* Assigned task
The answer must be a single number: how many lines of the records below contain "https".
[Data shown Boundary: Start]
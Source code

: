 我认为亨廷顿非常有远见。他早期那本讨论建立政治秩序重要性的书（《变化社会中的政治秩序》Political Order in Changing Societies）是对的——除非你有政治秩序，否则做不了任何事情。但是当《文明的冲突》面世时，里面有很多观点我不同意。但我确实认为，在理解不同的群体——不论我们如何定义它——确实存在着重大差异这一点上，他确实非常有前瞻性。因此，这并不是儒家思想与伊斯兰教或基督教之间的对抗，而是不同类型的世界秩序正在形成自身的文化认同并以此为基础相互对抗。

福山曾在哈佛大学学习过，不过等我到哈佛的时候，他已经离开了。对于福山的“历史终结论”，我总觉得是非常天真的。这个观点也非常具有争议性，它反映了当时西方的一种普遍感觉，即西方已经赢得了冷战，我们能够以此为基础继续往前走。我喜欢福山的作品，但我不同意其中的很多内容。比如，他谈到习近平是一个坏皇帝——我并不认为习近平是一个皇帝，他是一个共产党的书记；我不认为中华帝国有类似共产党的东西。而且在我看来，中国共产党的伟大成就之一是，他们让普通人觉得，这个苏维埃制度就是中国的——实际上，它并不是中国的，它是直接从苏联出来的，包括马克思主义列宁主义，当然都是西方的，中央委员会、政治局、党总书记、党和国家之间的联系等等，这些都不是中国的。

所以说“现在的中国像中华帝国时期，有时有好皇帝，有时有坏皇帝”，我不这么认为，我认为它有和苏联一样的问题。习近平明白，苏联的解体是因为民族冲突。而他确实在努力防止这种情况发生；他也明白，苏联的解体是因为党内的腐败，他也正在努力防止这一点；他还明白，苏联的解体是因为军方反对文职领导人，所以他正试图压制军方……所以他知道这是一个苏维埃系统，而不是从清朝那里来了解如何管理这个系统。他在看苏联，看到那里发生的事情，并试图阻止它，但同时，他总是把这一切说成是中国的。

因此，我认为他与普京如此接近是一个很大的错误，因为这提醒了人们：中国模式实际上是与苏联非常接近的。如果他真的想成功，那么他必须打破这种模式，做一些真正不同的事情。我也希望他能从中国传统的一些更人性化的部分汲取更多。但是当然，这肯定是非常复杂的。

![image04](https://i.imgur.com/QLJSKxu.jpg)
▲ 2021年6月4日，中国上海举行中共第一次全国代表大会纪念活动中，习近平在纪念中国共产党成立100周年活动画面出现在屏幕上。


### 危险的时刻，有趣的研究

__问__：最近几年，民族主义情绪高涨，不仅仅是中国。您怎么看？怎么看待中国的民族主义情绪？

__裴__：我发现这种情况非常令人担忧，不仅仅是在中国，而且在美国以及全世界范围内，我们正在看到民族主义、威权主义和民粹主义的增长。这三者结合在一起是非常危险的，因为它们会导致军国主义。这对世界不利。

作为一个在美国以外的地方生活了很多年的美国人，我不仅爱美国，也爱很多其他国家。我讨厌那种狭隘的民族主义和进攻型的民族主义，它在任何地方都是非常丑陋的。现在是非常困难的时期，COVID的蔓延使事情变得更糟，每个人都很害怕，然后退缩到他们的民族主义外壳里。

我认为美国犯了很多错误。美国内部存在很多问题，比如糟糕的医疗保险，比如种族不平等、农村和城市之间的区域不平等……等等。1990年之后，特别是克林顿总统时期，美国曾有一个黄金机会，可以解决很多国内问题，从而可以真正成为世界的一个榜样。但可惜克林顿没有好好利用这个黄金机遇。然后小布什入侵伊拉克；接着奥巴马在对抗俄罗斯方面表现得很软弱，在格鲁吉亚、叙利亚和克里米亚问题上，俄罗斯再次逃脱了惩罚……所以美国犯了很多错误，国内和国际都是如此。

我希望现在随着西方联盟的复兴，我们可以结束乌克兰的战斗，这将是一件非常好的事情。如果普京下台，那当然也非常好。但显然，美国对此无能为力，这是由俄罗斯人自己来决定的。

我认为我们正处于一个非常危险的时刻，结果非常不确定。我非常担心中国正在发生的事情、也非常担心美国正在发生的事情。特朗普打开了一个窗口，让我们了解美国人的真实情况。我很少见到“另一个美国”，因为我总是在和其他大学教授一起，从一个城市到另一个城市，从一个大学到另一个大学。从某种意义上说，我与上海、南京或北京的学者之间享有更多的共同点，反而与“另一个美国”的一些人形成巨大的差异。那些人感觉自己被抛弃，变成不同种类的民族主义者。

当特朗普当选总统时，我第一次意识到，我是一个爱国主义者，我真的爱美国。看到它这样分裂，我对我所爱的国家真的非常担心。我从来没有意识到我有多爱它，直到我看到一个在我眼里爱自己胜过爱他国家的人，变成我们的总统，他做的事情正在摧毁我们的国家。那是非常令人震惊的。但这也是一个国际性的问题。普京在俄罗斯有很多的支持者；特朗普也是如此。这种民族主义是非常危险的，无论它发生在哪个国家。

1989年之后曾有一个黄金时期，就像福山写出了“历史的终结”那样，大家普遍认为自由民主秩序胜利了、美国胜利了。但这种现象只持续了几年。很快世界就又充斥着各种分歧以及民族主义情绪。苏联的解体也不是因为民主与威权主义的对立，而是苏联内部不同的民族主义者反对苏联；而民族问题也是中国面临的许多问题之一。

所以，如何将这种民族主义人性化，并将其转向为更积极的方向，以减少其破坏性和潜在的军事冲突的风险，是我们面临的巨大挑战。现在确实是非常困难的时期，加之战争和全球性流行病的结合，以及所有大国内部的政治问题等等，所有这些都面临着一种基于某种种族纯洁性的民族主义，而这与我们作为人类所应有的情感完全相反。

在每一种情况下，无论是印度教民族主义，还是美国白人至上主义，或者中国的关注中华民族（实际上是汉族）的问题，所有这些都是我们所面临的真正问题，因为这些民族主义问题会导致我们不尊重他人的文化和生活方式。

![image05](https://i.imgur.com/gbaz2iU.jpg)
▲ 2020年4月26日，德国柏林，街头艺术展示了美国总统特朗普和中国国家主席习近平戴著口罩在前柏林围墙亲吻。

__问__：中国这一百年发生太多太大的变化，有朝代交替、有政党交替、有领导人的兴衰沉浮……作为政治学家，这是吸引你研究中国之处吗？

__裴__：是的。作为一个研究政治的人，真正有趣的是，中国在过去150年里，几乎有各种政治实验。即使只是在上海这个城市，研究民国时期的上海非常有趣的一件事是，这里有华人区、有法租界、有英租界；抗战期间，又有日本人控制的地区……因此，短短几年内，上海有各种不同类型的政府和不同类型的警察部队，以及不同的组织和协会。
[Data shown Boundary: End]
* Exercise answer
2